Women ages 30 to 65 with negative results for both the Pap and HPV tests should plan to be tested every 5 years, Dominguez said. Women older than 65 may no longer need either test if previous results have been negative for several years, or they’ve had their cervixes removed because of noncancerous conditions, such as fibroids.

If a woman’s Pap test comes back positive, that doesn’t mean she’ll develop cervical cancer. The abnormal cells that were detected may clear on their own without any treatment. Dominguez said the usual protocol is to repeat the Pap test a year later or do a colposcopy, a procedure to examine the cervix, vagina, and vulva.

If the abnormal cells are persistent, they can be removed to prevent the possibility of spreading, usually using a thin wire loop with a low-voltage electrical current. This approach is called LEEP, or loop electrosurgical excision procedure.

Left alone, abnormal cells may eventually progress to cancer. The good news is the cells are slow-growing, so it can take a decade or longer for this to happen, according to the CDC.

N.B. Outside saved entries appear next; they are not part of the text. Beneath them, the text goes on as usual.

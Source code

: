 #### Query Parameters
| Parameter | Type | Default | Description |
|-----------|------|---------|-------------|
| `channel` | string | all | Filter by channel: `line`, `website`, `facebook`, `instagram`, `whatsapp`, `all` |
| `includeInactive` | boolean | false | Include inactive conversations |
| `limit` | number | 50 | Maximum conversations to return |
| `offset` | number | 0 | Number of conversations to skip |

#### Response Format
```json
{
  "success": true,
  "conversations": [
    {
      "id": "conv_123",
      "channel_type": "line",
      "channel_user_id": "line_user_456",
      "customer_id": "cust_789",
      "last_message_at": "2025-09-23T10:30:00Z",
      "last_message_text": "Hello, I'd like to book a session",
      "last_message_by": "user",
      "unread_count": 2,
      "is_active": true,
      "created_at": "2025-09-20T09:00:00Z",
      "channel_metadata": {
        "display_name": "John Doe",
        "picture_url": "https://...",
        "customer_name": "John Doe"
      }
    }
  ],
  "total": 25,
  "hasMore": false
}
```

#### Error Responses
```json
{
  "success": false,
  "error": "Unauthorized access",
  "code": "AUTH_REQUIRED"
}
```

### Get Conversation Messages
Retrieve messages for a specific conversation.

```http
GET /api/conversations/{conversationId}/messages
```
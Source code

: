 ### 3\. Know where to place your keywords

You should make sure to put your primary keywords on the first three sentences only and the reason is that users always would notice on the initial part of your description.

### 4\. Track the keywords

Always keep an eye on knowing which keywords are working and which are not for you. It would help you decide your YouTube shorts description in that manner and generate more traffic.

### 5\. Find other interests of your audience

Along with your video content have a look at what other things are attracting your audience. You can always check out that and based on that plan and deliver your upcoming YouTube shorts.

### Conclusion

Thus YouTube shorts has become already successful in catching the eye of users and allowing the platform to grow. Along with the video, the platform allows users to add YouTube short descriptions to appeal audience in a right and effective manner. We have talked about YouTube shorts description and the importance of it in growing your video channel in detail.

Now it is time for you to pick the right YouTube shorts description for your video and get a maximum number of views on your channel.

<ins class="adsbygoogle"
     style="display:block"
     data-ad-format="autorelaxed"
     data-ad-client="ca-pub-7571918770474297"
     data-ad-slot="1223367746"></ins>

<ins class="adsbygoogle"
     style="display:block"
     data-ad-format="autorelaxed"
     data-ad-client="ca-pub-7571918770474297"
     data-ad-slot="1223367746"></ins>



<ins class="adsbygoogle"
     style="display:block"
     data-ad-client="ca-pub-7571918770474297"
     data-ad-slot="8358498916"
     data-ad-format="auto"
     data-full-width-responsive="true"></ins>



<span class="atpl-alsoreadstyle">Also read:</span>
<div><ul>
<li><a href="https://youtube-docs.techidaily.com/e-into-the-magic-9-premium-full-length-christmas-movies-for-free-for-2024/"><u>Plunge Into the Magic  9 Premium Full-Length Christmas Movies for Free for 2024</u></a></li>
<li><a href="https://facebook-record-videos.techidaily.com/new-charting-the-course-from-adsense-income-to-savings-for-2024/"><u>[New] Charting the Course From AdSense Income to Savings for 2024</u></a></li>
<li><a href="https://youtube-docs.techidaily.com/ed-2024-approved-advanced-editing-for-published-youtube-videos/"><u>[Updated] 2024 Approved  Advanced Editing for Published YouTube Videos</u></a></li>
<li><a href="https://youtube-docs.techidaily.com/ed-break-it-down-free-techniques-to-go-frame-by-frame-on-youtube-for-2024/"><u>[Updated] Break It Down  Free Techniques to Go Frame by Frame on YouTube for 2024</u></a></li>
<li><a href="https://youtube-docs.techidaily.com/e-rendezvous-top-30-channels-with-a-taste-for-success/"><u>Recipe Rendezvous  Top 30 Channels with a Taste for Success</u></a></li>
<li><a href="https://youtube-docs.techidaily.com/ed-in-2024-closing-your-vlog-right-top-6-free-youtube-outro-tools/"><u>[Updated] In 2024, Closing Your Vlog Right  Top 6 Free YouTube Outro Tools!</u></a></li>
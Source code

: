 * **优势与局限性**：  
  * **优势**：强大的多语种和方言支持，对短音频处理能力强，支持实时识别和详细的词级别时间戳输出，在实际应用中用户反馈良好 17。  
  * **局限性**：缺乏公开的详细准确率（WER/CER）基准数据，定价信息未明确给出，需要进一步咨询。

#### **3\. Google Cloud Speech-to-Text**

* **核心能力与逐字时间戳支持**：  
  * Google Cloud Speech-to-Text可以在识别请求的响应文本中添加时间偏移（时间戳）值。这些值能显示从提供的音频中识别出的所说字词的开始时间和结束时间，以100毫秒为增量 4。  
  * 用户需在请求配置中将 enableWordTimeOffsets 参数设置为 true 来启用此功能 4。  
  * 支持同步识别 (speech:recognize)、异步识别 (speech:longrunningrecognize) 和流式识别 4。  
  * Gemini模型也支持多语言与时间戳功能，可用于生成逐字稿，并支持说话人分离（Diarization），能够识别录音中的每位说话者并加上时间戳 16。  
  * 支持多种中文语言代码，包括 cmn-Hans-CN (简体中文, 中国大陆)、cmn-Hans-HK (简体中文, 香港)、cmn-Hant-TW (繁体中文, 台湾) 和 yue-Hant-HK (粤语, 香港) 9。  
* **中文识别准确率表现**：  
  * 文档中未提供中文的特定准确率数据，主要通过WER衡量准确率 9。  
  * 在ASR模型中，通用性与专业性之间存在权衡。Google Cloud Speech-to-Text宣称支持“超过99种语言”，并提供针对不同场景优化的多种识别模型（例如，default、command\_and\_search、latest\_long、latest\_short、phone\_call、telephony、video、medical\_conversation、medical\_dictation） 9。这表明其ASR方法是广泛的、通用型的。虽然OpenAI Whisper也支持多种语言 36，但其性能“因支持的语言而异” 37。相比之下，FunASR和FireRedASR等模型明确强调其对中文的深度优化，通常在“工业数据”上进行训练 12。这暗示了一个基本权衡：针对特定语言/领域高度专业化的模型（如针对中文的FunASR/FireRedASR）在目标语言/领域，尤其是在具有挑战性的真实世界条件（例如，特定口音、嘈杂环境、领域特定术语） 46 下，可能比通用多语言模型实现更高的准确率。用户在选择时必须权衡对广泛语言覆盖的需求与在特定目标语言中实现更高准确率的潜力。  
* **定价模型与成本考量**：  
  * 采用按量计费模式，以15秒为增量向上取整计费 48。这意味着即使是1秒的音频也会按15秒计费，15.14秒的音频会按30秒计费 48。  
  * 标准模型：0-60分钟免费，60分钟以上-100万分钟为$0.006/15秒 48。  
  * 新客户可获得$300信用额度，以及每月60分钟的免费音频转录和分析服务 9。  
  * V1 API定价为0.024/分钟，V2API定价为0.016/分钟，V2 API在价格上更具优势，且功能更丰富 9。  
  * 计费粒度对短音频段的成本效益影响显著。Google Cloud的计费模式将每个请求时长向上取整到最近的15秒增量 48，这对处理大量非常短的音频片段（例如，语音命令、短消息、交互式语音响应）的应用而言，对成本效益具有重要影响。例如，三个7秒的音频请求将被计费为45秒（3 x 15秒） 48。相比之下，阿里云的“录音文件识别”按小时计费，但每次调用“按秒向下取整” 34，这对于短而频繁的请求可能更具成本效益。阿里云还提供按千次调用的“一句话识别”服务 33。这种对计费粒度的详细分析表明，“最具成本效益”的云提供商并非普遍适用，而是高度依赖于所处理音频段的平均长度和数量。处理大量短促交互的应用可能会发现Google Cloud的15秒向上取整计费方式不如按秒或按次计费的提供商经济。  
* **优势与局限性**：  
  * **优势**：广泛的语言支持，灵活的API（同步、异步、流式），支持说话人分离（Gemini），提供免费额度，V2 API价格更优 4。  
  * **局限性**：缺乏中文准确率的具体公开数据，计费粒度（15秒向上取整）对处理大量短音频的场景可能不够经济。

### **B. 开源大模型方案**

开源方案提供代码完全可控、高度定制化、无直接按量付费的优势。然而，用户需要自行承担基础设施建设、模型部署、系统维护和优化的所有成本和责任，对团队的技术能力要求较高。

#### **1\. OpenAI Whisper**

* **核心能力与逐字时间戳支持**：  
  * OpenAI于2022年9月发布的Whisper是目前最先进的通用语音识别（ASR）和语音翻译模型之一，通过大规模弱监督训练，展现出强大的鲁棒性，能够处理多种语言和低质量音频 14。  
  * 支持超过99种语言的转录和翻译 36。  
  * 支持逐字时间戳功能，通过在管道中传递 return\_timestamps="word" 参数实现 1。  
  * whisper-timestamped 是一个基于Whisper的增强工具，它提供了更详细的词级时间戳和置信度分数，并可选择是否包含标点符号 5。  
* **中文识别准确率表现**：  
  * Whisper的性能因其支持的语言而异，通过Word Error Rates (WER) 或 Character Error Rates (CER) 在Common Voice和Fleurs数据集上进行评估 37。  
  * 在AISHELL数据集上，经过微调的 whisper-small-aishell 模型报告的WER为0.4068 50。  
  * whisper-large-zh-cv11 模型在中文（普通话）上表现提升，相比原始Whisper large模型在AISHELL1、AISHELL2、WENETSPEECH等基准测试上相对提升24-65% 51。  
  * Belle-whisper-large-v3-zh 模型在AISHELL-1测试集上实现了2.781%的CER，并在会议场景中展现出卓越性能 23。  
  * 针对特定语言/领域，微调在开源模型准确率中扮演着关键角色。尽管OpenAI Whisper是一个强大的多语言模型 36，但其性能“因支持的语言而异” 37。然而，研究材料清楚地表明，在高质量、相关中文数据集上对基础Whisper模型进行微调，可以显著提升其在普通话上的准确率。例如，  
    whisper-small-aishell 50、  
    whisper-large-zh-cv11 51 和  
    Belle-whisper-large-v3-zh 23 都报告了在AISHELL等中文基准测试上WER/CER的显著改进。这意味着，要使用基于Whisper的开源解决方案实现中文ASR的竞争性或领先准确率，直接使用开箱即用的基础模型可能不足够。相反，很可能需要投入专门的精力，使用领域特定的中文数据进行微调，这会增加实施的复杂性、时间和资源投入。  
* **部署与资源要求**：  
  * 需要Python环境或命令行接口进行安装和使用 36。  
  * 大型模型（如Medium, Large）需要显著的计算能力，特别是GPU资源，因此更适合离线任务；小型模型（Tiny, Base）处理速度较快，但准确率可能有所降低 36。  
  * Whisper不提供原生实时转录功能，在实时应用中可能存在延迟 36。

This doesn’t mean that cervical cancer isn’t dangerous. “The American Cancer Society estimates 12,820 new cases of invasive cervical cancer were diagnosed in 2017, eventually leading to about 4,210 deaths,” said Lt. Cmdr. Matthew Behil, department head of San Onofre Branch Medical Clinic, Naval Hospital Camp Pendleton, California.

The San Onofre clinic now has the highest cervical cancer screening rate among the 13 clinics of the Navy hospital, Behil said, at almost 86 percent. But it took a concerted effort to achieve that goal. From June through August 2016, San Onofre ranked at the bottom, with a screening rate of 58.7 percent of its patient population pool.

“We focused on being proactive about scheduling appointments,” Behil said. Those efforts included telephoning women to set dates for Pap and HPV tests, and following up with those who made appointments but didn’t keep them.  The clinic has shared its best-practices approach with others and has also applied it to other health-screening measures. In November, the Navy hospital received a Military Health System High Reliability in Healthcare Award in the health care quality and patient safety category.

As for preventing cervical cancer, experts say the HPV vaccine is safe and also highly effective in preventing the virus, which causes most cervical cancer. Despite these benefits, “only about 42 percent of females and 28 percent of males in the recommended age groups have received all the recommended doses,” Dominguez said.

Health care experts believe increasing those numbers is critically important. Widespread HPV vaccination “would have huge potential” to reduce cervical as well as other types of cancer, McClenathan said.